This assignment combines practical application, critical thinking, and problem-solving skills. You will create a mini-cloud computing system simulation to understand the concepts of distributed systems, MapReduce, and cloud computing paradigms. Follow the instructions carefully and apply your knowledge creatively.
Scenario: Building a Cloud-Based File Word Counter
Imagine you work for a company that handles large-scale text processing for analytics. Your task is to design a distributed system using MapReduce to calculate the word count of uploaded files. The system must simulate a real-world cloud environment.
Objectives
- Understand the concept of distributed systems and their applications.
- Implement a simple MapReduce program to count words in a file.
- Explore and simulate the characteristics of cloud computing such as scalability and fault tolerance.
- Demonstrate teamwork and report insights effectively (for team submissions).
Instructions
Follow these steps to complete your homework:
1. Set Up a Simulated Distributed Environment
- Use Python (or Java if comfortable) to simulate a cloud environment.
- Create multiple "nodes" (simulated as separate scripts or threads).
- Each node will act as a worker for MapReduce tasks.
2. Implement the Map Function
The Map function should process lines of a given text file and output key-value pairs of words and their occurrence counts.
# Example: Python Map Function
def map_function(line):
words = line.split()
return [(word, 1) for word in words]
3. Simulate Data Distribution
- Split a large text file into smaller chunks to simulate distribution across nodes.
- Each chunk will be processed by a different node using the Map function.
4. Implement the Reduce Function
The Reduce function should aggregate the counts of words from all nodes and produce the final word count.
# Example: Python Reduce Function
from collections import defaultdict
def reduce_function(mapped_data):
word_count = defaultdict(int)
for word, count in mapped_data:
word_count[word] += count
return word_count
5. Simulate Fault Tolerance
- Randomly simulate a failure in one or more nodes during execution.

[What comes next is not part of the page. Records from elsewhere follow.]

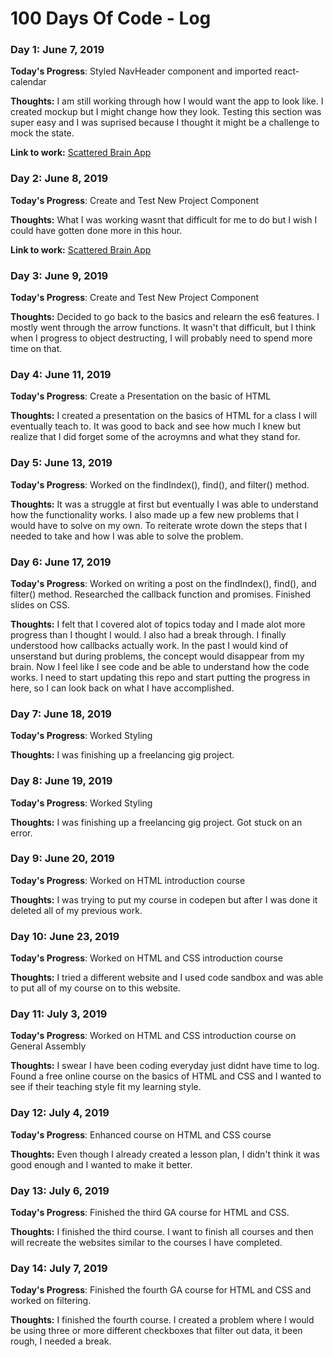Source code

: # 100 Days Of Code - Log

### Day 1: June 7, 2019 


**Today's Progress**: Styled NavHeader component and imported react-calendar 

**Thoughts:** I am still working through how I would want the app to look like. I created mockup but I might change how they look. Testing this section was super easy and I was suprised because I thought it might be a challenge to mock the state.

**Link to work:** [Scattered Brain App](https://github.com/parshanapally/scattered-brain)


### Day 2: June 8, 2019 


**Today's Progress**: Create and Test New Project Component 

**Thoughts:** What I was working wasnt that difficult for me to do but I wish I could have gotten done more in this hour.

**Link to work:** [Scattered Brain App](https://github.com/parshanapally/scattered-brain)


### Day 3: June 9, 2019 


**Today's Progress**: Create and Test New Project Component 

**Thoughts:** Decided to go back to the basics and relearn the es6 features. I mostly went through the arrow functions. It wasn't that difficult, but I think when I progress to object destructing, I will probably need to spend more time on that.


### Day 4: June 11, 2019 


**Today's Progress**: Create a Presentation on the basic of HTML

**Thoughts:** I created a presentation on the basics of HTML for a class I will eventually teach to.
It was good to back and see how much I knew but realize that I did forget some of the acroymns and what they stand for.


### Day 5: June 13, 2019 


**Today's Progress**: Worked on the findIndex(), find(), and filter() method.

**Thoughts:** It was a struggle at first but eventually I was able to understand how the functionality works. I also made up a few new problems that I would have to solve on my own. To reiterate wrote down the steps that I needed to take and how I was able to solve the problem.

### Day 6: June 17, 2019 


**Today's Progress**: Worked on writing a post on the findIndex(), find(), and filter() method. Researched the callback function and promises. Finished slides on CSS.

**Thoughts:** I felt that I covered alot of topics today and I made alot more progress than I thought I would. I also had a break through. I finally understood how callbacks actually work. In the past I would kind of unserstand but during problems, the concept would disappear from my brain. Now I feel like I see code and be able to understand how the code works. I need to start updating this repo and start putting the progress in here, so I can look back on what I have accomplished.

### Day 7: June 18, 2019 


**Today's Progress**: Worked Styling

**Thoughts:** I was finishing up a freelancing gig project.

### Day 8: June 19, 2019 


**Today's Progress**: Worked Styling

**Thoughts:** I was finishing up a freelancing gig project. Got stuck on an error.

### Day 9: June 20, 2019 


**Today's Progress**: Worked on HTML introduction course

**Thoughts:** I was trying to put my course in codepen but after I was done it deleted all of my previous work.

### Day 10: June 23, 2019 


**Today's Progress**: Worked on HTML and CSS introduction course

**Thoughts:** I tried a different website and I used code sandbox and was able to put all of my course on to this website.

### Day 11: July 3, 2019 


**Today's Progress**: Worked on HTML and CSS introduction course on General Assembly

**Thoughts:**  I swear I have been coding everyday just didnt have time to log. Found a free online course on the basics of HTML and CSS and I wanted to see if their teaching style fit my learning style.

### Day 12: July 4, 2019 


**Today's Progress**: Enhanced course on HTML and CSS course

**Thoughts:** Even though I already created a lesson plan, I didn't think it was good enough and I wanted to make it better.


### Day 13: July 6, 2019 


**Today's Progress**: Finished the third GA course for HTML and CSS.

**Thoughts:** I finished the third course. I want to finish all courses and then will recreate the websites similar to the courses I have completed.


### Day 14: July 7, 2019 


**Today's Progress**: Finished the fourth GA course for HTML and CSS and worked on filtering.

**Thoughts:** I finished the fourth course. I created a problem where I would be using three or more different checkboxes that filter out data, it been rough, I needed a break.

- Implement a mechanism to retry failed tasks on another node.
6. Visualize the Results
- Display the final word count using a bar chart or any suitable visualization.
- You may use Python libraries such as Matplotlib or Seaborn for this.
7. Report and Submit
Create a report that includes:
- A brief introduction to the task and its objectives.

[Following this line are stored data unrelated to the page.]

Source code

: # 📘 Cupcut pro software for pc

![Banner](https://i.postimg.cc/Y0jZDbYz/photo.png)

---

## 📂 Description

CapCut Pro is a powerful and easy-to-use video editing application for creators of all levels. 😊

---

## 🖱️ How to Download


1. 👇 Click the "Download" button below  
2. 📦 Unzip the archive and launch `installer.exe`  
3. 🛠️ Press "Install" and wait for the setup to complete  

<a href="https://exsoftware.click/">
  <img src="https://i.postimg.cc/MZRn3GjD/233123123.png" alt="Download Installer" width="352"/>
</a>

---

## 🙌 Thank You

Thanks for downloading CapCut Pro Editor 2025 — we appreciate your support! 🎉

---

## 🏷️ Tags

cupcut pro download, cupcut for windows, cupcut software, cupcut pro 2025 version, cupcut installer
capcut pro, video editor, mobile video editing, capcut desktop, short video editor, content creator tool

- The code for your solution with comments explaining each part.
- Observations about scalability, fault tolerance, and performance.
- Suggestions for improving the system.
Evaluation Criteria
Your assignment will be evaluated based on:
- Correctness of the MapReduce implementation (30%).
- Simulation of distributed and fault-tolerant environments (30%).
- Clarity and structure of the report (20%).
- Visualization and creativity (20%).
Additional Notes
- You may work individually or in pairs.
- Submission deadline: [Insert Deadline Here].
- Ensure your code is well-documented and easy to understand.
- If you face issues, document your challenges and how you attempted to overcome them in your report.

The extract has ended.